*** Opening The input ***

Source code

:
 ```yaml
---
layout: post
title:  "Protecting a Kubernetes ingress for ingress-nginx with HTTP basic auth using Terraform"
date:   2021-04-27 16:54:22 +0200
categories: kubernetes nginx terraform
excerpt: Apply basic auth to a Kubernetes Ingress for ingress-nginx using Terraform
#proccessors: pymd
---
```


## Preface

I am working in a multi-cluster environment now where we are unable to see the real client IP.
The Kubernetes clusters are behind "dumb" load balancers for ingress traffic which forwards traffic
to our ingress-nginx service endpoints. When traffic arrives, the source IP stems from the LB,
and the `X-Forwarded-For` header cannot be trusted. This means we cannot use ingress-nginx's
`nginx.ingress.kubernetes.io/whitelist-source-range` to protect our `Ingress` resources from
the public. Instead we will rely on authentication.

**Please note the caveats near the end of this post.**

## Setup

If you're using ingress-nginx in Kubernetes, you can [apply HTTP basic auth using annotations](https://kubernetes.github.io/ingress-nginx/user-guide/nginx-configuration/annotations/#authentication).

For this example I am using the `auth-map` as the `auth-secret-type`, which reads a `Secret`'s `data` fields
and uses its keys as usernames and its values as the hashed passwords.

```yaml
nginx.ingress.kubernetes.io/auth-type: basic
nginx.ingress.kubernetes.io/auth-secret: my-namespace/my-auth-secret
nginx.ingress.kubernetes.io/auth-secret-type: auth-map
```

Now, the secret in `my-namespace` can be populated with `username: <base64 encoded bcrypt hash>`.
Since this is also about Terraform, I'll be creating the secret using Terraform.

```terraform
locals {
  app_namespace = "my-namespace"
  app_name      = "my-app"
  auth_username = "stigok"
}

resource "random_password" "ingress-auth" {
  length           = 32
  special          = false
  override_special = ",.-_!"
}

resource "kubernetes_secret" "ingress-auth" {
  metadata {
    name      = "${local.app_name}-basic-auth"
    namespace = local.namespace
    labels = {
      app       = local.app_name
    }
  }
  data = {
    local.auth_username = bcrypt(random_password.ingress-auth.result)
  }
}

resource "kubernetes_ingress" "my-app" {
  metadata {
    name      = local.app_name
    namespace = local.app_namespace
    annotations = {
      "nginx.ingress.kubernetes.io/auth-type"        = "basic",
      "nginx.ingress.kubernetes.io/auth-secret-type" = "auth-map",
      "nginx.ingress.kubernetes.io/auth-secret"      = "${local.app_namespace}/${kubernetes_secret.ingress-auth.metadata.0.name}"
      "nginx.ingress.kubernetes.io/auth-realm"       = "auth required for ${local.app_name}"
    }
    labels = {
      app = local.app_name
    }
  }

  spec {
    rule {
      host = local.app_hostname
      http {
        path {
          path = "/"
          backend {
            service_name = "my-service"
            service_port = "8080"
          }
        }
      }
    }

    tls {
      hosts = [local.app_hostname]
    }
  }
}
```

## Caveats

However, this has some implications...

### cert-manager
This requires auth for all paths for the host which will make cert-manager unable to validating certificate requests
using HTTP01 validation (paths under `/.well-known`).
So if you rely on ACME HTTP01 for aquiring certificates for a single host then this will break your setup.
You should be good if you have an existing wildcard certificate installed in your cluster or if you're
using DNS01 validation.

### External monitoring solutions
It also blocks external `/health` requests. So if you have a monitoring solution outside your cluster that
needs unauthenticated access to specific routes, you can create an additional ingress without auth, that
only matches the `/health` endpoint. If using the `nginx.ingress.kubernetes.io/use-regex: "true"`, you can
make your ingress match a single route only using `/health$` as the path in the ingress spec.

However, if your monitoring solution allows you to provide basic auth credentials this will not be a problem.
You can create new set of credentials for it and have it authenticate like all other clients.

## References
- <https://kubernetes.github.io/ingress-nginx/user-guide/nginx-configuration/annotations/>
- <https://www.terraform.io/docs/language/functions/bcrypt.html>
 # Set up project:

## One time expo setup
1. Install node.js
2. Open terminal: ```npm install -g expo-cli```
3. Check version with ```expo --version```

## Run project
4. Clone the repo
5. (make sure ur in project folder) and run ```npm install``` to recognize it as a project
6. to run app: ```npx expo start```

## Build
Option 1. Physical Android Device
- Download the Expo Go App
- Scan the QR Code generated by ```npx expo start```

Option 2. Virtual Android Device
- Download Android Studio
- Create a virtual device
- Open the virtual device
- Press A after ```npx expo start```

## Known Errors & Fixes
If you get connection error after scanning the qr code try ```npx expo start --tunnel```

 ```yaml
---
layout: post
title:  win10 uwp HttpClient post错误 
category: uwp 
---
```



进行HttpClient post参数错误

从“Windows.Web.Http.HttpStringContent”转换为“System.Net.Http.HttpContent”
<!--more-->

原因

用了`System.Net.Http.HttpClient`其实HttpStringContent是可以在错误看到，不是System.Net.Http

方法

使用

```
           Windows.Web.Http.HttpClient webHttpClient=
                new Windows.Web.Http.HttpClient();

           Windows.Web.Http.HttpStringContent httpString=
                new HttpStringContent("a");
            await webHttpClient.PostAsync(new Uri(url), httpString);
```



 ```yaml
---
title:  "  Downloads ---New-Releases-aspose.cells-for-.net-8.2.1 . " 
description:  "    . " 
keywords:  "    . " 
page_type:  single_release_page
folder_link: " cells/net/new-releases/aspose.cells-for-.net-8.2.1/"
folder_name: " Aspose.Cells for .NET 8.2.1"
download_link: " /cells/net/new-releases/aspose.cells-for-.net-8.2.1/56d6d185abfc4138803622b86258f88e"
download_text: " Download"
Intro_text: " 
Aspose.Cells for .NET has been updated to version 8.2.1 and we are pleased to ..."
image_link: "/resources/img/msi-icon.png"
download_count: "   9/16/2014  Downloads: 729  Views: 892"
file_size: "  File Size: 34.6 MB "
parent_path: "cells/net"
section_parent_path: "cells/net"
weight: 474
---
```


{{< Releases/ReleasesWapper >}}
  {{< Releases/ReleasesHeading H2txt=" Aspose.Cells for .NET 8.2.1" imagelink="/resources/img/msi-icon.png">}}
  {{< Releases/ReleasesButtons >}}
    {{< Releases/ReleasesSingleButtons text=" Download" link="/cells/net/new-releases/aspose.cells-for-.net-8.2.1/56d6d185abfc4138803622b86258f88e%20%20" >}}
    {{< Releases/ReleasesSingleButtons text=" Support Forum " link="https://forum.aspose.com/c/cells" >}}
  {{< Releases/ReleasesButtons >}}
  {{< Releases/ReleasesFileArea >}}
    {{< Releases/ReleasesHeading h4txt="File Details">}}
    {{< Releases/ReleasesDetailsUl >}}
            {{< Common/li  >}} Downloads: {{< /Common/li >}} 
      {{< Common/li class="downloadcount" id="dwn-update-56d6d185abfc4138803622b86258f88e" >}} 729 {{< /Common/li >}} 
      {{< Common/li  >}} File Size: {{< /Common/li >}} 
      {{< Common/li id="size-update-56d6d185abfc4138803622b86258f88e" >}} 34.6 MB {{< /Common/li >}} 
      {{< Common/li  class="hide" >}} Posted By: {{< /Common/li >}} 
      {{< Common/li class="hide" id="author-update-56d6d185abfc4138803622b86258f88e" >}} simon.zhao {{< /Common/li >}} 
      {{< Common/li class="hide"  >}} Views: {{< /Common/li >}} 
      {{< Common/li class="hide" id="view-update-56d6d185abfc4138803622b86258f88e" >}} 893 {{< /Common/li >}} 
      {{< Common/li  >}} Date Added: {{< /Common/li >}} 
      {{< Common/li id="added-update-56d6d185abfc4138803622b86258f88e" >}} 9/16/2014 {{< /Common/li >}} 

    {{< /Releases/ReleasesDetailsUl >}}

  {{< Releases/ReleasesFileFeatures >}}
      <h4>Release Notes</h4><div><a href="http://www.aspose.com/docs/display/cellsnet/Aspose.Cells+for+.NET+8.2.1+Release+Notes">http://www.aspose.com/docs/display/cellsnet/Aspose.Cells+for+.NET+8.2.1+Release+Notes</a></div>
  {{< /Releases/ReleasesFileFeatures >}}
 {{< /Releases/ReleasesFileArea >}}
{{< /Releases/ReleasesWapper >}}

*** Closing The input ***

# Brief
Please copy out each line of the material that holds the string "title".

# Your solution
title:  "Protecting a Kubernetes ingress for ingress-nginx with HTTP basic auth using Terraform"
title:  win10 uwp HttpClient post错误 
title:  "  Downloads ---New-Releases-aspose.cells-for-.net-8.2.1 . " 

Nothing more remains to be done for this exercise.